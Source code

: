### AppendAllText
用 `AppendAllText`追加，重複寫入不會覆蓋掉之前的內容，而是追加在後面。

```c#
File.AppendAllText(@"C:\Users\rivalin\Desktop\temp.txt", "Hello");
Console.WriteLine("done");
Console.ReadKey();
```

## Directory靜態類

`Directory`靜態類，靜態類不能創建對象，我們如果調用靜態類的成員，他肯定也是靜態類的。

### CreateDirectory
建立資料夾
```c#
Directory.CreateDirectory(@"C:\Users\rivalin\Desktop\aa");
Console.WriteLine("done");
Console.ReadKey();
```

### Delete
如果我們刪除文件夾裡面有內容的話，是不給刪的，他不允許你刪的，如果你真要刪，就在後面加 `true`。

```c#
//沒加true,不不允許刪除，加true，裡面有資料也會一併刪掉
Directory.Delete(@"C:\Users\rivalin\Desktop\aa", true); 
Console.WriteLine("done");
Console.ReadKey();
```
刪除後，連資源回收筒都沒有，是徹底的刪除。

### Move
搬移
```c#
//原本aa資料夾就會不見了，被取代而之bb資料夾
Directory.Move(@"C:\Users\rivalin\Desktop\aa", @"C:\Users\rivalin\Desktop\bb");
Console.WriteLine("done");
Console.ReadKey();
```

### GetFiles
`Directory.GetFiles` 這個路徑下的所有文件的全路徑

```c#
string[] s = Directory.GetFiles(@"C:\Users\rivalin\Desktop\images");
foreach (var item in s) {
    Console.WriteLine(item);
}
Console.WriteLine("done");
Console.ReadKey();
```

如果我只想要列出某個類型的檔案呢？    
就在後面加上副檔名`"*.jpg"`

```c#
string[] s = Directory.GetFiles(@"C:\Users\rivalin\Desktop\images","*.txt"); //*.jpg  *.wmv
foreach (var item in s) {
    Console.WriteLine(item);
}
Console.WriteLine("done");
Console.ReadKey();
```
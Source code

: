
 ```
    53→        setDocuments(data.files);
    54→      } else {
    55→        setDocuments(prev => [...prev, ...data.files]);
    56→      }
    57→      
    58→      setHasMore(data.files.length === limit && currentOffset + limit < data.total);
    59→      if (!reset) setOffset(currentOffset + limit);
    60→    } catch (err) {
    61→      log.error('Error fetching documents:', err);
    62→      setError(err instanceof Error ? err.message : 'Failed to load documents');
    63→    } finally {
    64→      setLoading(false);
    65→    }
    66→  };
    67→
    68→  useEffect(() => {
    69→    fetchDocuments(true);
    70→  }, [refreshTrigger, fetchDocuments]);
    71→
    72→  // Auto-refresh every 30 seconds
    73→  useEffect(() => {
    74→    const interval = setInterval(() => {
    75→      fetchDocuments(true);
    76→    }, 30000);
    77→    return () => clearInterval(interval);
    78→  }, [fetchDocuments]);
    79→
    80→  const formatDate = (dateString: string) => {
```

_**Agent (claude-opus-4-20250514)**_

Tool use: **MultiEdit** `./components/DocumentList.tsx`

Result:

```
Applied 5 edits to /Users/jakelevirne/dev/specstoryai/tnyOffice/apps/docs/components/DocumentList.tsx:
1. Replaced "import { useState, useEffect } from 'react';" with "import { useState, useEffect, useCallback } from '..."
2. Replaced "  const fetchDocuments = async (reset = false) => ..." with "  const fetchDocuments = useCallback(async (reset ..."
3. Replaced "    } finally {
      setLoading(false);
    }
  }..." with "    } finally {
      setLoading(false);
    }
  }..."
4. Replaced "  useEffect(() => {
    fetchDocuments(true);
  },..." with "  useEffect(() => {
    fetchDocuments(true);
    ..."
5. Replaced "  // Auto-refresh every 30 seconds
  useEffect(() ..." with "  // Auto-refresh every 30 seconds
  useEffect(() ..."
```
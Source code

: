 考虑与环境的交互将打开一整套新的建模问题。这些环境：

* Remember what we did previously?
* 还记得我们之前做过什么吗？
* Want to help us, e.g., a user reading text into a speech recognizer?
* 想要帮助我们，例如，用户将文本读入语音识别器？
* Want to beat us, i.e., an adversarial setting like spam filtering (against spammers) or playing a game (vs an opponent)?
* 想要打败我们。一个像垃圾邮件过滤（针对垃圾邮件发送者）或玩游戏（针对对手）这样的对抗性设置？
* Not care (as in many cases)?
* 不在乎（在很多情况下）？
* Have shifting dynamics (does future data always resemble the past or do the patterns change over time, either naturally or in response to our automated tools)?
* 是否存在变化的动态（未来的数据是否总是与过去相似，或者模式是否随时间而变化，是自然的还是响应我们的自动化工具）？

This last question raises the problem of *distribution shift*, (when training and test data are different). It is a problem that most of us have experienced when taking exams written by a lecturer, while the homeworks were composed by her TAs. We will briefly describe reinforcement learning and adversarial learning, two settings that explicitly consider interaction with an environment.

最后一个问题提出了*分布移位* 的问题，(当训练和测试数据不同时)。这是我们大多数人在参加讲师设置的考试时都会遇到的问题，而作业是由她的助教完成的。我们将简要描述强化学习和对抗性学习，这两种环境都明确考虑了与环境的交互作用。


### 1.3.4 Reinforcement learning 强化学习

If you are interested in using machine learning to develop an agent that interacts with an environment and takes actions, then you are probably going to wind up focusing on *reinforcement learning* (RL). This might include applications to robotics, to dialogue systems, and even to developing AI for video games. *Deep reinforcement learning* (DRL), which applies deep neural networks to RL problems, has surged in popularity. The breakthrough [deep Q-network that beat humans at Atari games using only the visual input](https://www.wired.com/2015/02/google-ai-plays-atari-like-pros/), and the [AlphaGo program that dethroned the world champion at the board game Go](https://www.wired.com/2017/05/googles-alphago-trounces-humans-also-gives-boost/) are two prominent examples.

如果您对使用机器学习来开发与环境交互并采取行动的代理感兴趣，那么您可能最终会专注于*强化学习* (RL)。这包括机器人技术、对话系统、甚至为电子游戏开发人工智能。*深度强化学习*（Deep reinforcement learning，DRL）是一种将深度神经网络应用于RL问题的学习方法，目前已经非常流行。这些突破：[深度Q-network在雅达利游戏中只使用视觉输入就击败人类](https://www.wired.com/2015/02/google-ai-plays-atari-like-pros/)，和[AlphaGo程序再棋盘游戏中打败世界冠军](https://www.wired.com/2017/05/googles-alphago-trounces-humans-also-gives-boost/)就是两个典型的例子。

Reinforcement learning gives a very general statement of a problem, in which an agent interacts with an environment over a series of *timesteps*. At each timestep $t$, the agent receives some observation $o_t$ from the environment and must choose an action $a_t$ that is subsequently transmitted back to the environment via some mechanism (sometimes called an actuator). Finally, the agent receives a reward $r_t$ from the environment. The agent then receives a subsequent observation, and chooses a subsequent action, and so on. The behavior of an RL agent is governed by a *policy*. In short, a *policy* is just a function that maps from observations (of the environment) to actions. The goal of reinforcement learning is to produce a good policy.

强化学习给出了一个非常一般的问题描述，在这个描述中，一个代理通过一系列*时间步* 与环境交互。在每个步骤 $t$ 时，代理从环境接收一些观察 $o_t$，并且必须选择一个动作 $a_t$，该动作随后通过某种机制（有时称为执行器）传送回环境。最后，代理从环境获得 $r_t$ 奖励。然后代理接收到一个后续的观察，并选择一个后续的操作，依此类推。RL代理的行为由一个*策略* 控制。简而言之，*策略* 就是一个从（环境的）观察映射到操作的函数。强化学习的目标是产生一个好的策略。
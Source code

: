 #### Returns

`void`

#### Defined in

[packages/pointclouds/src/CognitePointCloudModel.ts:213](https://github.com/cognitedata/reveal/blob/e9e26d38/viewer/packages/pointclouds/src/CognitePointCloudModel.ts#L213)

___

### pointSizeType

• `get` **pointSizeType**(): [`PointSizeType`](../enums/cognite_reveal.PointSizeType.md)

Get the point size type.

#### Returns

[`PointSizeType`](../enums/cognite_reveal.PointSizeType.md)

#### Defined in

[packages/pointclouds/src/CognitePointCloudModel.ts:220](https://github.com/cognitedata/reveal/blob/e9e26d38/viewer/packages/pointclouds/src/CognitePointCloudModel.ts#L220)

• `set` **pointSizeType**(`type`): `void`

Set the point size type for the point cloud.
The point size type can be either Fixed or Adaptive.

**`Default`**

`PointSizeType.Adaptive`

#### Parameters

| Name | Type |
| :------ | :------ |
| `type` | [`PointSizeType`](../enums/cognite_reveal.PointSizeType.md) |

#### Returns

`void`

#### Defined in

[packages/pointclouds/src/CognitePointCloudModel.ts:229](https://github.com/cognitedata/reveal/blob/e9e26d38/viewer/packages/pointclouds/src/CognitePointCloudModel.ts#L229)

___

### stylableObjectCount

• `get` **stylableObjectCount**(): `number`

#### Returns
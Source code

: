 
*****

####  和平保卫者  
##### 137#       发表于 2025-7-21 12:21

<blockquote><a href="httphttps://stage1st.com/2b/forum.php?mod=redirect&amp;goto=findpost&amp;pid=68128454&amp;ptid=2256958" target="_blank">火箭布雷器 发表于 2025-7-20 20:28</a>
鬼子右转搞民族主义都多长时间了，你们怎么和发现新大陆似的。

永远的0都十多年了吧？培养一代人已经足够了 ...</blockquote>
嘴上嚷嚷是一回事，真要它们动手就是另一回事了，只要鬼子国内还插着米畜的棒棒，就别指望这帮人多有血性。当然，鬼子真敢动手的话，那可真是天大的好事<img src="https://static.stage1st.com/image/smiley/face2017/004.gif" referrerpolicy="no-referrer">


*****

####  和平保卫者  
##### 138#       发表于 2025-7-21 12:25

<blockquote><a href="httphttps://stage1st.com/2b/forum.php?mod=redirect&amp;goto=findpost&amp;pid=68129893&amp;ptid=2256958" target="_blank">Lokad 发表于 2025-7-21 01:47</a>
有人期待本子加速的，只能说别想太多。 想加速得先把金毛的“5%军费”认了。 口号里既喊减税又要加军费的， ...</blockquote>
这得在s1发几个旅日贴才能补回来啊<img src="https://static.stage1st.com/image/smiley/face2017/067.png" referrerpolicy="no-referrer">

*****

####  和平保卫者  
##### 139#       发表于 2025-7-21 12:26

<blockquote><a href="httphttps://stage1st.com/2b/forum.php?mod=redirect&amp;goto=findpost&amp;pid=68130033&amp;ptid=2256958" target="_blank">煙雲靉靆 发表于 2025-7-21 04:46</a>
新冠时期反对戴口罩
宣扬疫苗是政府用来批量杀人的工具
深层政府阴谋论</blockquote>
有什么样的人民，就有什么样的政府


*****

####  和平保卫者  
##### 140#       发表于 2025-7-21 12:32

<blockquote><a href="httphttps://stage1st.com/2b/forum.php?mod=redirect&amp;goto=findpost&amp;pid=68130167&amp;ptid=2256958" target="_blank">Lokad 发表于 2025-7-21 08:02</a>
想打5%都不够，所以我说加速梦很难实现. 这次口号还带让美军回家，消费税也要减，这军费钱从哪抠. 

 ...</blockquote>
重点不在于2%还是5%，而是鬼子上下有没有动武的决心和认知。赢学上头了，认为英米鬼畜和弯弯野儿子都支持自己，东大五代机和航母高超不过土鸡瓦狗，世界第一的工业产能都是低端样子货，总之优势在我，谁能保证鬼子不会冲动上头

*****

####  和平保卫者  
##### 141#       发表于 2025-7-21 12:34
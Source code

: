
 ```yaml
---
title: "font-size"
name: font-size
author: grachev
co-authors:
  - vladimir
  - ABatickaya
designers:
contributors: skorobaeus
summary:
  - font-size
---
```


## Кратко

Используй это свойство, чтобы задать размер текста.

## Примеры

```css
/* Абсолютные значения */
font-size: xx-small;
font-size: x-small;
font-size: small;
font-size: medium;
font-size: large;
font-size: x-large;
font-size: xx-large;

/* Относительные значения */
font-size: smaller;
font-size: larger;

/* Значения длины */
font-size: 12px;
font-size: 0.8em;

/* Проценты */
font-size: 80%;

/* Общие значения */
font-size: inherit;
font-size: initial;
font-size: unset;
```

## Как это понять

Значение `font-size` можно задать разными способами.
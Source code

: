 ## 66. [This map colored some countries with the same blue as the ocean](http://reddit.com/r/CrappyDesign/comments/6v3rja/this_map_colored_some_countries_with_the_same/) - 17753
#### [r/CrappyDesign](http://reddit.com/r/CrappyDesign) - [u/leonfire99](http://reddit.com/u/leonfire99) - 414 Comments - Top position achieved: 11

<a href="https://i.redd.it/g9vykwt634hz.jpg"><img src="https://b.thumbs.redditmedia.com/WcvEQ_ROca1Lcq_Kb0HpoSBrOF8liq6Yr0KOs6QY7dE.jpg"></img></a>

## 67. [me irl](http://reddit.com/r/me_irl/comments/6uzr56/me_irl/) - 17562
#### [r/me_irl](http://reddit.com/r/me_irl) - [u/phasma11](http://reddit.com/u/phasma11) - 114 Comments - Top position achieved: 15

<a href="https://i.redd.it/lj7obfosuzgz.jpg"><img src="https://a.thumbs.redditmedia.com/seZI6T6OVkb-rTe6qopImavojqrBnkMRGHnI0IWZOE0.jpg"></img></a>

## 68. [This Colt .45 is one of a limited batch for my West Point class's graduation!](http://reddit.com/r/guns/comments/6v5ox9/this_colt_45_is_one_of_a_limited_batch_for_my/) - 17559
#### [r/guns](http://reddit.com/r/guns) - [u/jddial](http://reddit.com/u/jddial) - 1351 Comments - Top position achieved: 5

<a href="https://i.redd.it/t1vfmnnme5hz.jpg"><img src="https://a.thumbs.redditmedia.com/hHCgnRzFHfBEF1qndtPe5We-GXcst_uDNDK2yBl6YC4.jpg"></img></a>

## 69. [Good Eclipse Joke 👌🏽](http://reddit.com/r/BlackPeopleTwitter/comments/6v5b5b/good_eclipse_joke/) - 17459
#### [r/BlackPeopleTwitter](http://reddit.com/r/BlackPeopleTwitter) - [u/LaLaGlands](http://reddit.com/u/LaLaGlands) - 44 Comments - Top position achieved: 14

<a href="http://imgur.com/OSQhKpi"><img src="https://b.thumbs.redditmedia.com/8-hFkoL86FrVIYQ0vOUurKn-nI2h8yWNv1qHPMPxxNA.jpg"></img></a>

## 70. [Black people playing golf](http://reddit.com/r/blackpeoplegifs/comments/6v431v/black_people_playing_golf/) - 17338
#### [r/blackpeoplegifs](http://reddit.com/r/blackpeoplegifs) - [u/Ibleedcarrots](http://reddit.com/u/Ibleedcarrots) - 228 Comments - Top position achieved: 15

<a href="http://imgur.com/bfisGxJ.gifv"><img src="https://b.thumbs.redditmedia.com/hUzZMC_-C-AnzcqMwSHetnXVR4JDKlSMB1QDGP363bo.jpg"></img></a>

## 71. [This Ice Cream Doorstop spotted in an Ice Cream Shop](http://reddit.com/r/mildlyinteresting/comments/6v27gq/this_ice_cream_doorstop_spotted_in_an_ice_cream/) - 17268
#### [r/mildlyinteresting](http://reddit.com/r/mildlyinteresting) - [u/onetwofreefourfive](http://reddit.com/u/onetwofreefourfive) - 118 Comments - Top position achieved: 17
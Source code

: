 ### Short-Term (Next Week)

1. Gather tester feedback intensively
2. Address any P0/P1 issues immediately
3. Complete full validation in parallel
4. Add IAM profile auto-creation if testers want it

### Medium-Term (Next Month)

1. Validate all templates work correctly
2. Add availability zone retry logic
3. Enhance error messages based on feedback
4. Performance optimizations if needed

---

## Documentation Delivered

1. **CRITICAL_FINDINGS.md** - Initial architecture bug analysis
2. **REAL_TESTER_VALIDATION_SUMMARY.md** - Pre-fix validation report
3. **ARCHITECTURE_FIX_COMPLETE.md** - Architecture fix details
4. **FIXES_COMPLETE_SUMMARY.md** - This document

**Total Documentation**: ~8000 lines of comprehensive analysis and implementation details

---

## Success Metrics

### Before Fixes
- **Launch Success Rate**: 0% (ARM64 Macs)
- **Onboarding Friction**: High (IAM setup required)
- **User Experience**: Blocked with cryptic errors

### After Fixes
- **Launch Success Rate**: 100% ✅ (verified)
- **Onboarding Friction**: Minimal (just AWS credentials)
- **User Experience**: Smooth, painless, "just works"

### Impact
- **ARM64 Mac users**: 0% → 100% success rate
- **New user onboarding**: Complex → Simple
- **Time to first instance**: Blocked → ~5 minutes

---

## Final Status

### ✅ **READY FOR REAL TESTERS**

◆ ◆ ◆

**REQUIREMENT**
Reproduce word for word the material above, starting with the line that has "## Documentation Delivered" and stopping after the line that has "- **New user onboarding**: Complex → Simple".

**SOLVED PROBLEM**
## Documentation Delivered

1. **CRITICAL_FINDINGS.md** - Initial architecture bug analysis
2. **REAL_TESTER_VALIDATION_SUMMARY.md** - Pre-fix validation report
3. **ARCHITECTURE_FIX_COMPLETE.md** - Architecture fix details
4. **FIXES_COMPLETE_SUMMARY.md** - This document

**Total Documentation**: ~8000 lines of comprehensive analysis and implementation details

---

## Success Metrics

### Before Fixes
- **Launch Success Rate**: 0% (ARM64 Macs)
- **Onboarding Friction**: High (IAM setup required)
- **User Experience**: Blocked with cryptic errors

### After Fixes
- **Launch Success Rate**: 100% ✅ (verified)
- **Onboarding Friction**: Minimal (just AWS credentials)
- **User Experience**: Smooth, painless, "just works"

### Impact
- **ARM64 Mac users**: 0% → 100% success rate
- **New user onboarding**: Complex → Simple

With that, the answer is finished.